Trends in New and Used Auto Sales for 2021

Trends in New and Used Auto Sales for 2021

The auto industry is trending upwards as the COVID-19 pandemic appears to be nearing its end. While production is moving forward again and auto loan rates remain low, the industry’s biggest challenge remains the two-tier economy. In essence, the auto market and associated financing are experiencing dual economies, in which some consumers have maintained pre-pandemic income levels, while others lost income and relied on government assistance programs.

New Car Sales Are Expected to Stay Slow

New car sales declined at least 15% in 2020 as a result of decreasing consumer demand, reduced inventories and overall lower wear and tear on existing vehicles – all fallout from the pandemic. It may take the market up to five years to return to pre-pandemic numbers. However, the K-shaped nature of the economic recovery means that luxury cars, large trucks and SUVs purchases have remained strong, with higher new vehicle prices. According to Jessica Caldwell of Edmunds, “…the consumers who are buying new cars during the pandemic are clearly on the other side of the economic divide. They’re likely qualifying for the lowest promotional rates and feeling secure enough to put down more money to get the bigger vehicles and features that they want.”

Used Vehicle Sales May Increase

For several reasons, however, used car sales are expected to grow. For one, the market is likely to experience an influx of used vehicles in 2021, a result of lease returns. Financial institutions are also likely to see delinquencies and repossessions from the effects of the economy. For credit unions, used car loans will make up about 70% of all auto loan activity, according to Bob Child, chief operating officer for CU Direct. “Understandably, people don’t want to use public transportation right now. They may not have the resources to buy a new car but purchasing a used car that could get them from point A to point B is an option.”

In addition to historically low interest rates, creative financing is helping to increase sales. Most auto loans range from 24 to 72 months, providing options for lower monthly payments and a wider range of vehicle options for subprime borrowers. Recently, financial institutions have been offering loans with much longer terms, such as 84 months.
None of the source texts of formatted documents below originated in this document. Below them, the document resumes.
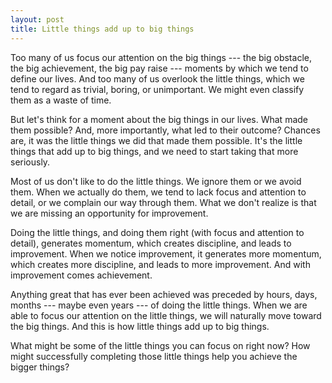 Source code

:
 ```yaml
---
layout: post
title: Little things add up to big things
---
```


Too many of us focus our attention on the big things --- the big obstacle, the big achievement, the big pay raise --- moments by which we tend to define our lives. And too many of us overlook the little things, which we tend to regard as trivial, boring, or unimportant. We might even classify them as a waste of time.

But let's think for a moment about the big things in our lives. What made them possible? And, more importantly, what led to their outcome? Chances are, it was the little things we did that made them possible. It's the little things that add up to big things, and we need to start taking that more seriously.

Most of us don't like to do the little things. We ignore them or we avoid them. When we actually do them, we tend to lack focus and attention to detail, or we complain our way through them. What we don't realize is that we are missing an opportunity for improvement.

Doing the little things, and doing them right (with focus and attention to detail), generates momentum, which creates discipline, and leads to improvement. When we notice improvement, it generates more momentum, which creates more discipline, and leads to more improvement. And with improvement comes achievement.

Anything great that has ever been achieved was preceded by hours, days, months --- maybe even years --- of doing the little things. When we are able to focus our attention on the little things, we will naturally move toward the big things. And this is how little things add up to big things.

What might be some of the little things you can focus on right now? How might successfully completing those little things help you achieve the bigger things?
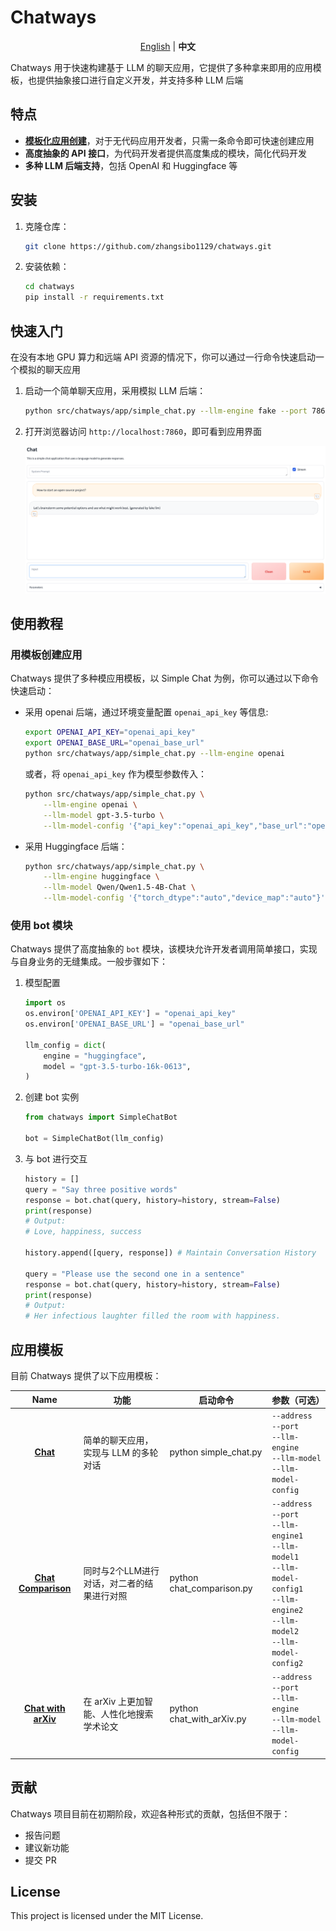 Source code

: # Chatways

<p align="center">
    <a href="https://github.com/zhangsibo1129/chatways/blob/main/README.md">English</a> |
    <b>中文</b>
<p>

Chatways 用于快速构建基于 LLM 的聊天应用，它提供了多种拿来即用的应用模板，也提供抽象接口进行自定义开发，并支持多种 LLM 后端

## 特点

- [**模板化应用创建**](#应用模板)，对于无代码应用开发者，只需一条命令即可快速创建应用
- **高度抽象的 API 接口**，为代码开发者提供高度集成的模块，简化代码开发
- **多种 LLM 后端支持**，包括 OpenAI 和 Huggingface 等

## 安装

1. 克隆仓库：

    ```bash
    git clone https://github.com/zhangsibo1129/chatways.git
    ```

2. 安装依赖：

    ```bash
    cd chatways
    pip install -r requirements.txt
    ```

## 快速入门

在没有本地 GPU 算力和远端 API 资源的情况下，你可以通过一行命令快速启动一个模拟的聊天应用

1. 启动一个简单聊天应用，采用模拟 LLM 后端：

    ```bash
    python src/chatways/app/simple_chat.py --llm-engine fake --port 7860
    ```

2. 打开浏览器访问 `http://localhost:7860`，即可看到应用界面

    ![chatways-demo](docs/figures/simple_chat.png)

## 使用教程

### 用模板创建应用

Chatways 提供了多种模应用模板，以 Simple Chat 为例，你可以通过以下命令快速启动：

- 采用 openai 后端，通过环境变量配置 `openai_api_key` 等信息:

    ```bash
    export OPENAI_API_KEY="openai_api_key"
    export OPENAI_BASE_URL="openai_base_url"
    python src/chatways/app/simple_chat.py --llm-engine openai
    ```

    或者，将 `openai_api_key` 作为模型参数传入：

    ```bash
    python src/chatways/app/simple_chat.py \
        --llm-engine openai \
        --llm-model gpt-3.5-turbo \
        --llm-model-config '{"api_key":"openai_api_key","base_url":"openai_base_url"}'
    ```

- 采用 Huggingface 后端：

    ```bash
    python src/chatways/app/simple_chat.py \
        --llm-engine huggingface \
        --llm-model Qwen/Qwen1.5-4B-Chat \
        --llm-model-config '{"torch_dtype":"auto","device_map":"auto"}'
    ```

### 使用 bot 模块

Chatways 提供了高度抽象的 `bot` 模块，该模块允许开发者调用简单接口，实现与自身业务的无缝集成。一般步骤如下：

1. 模型配置

    ```python
    import os
    os.environ['OPENAI_API_KEY'] = "openai_api_key"
    os.environ['OPENAI_BASE_URL'] = "openai_base_url"

    llm_config = dict(
        engine = "huggingface",
        model = "gpt-3.5-turbo-16k-0613",
    )
    ```

2. 创建 bot 实例

    ```python
    from chatways import SimpleChatBot

    bot = SimpleChatBot(llm_config)
    ```

3. 与 bot 进行交互

    ```python
    history = []
    query = "Say three positive words"
    response = bot.chat(query, history=history, stream=False)
    print(response)
    # Output:
    # Love, happiness, success

    history.append([query, response]) # Maintain Conversation History

    query = "Please use the second one in a sentence"
    response = bot.chat(query, history=history, stream=False)
    print(response)
    # Output:
    # Her infectious laughter filled the room with happiness.
    ```

## 应用模板

目前 Chatways 提供了以下应用模板：

| Name | 功能 | 启动命令 | 参数（可选）|
|:----------:|----------|----------|----------|
| [**Chat**](docs/simple_chat.md) | 简单的聊天应用，实现与 LLM 的多轮对话 | python simple_chat.py | `--address`<br>`--port`<br>`--llm-engine` <br>`--llm-model` <br>`--llm-model-config`|
| [**Chat Comparison**](docs/chat_comparison.md) | 同时与2个LLM进行对话，对二者的结果进行对照 | python chat_comparison.py | `--address`<br>`--port`<br>`--llm-engine1` <br>`--llm-model1` <br>`--llm-model-config1` <br>`--llm-engine2` <br>`--llm-model2` <br>`--llm-model-config2`|
| [**Chat with arXiv**](docs/chat_with_arxiv.md) | 在 arXiv 上更加智能、人性化地搜索学术论文 | python chat_with_arXiv.py | `--address`<br>`--port`<br>`--llm-engine` <br>`--llm-model` <br>`--llm-model-config`|

## 贡献

Chatways 项目目前在初期阶段，欢迎各种形式的贡献，包括但不限于：

- 报告问题
- 建议新功能
- 提交 PR

## License

This project is licensed under the MIT License.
This may also be combined with little to no down payment, meaning borrowers are financing the entire cost of the car.

Despite lower interest rates and lower monthly payments, both payments and loan terms are at a record high. If borrowers cannot bounce back from losses sustained in 2020, it’s possible that more will default on payments, leading to repossessions. Faced with potential delinquencies and repossessions, many financial institutions have revamped their lending strategies. They may also be more cautious about lending, especially to customers with less than stellar credit. As this article points out, “In a time of great volatility, forward-thinking lenders are utilizing data from sources such as bank statements, paystubs, and more in order to construct a fuller and more real-time picture of a borrower’s ability to pay.”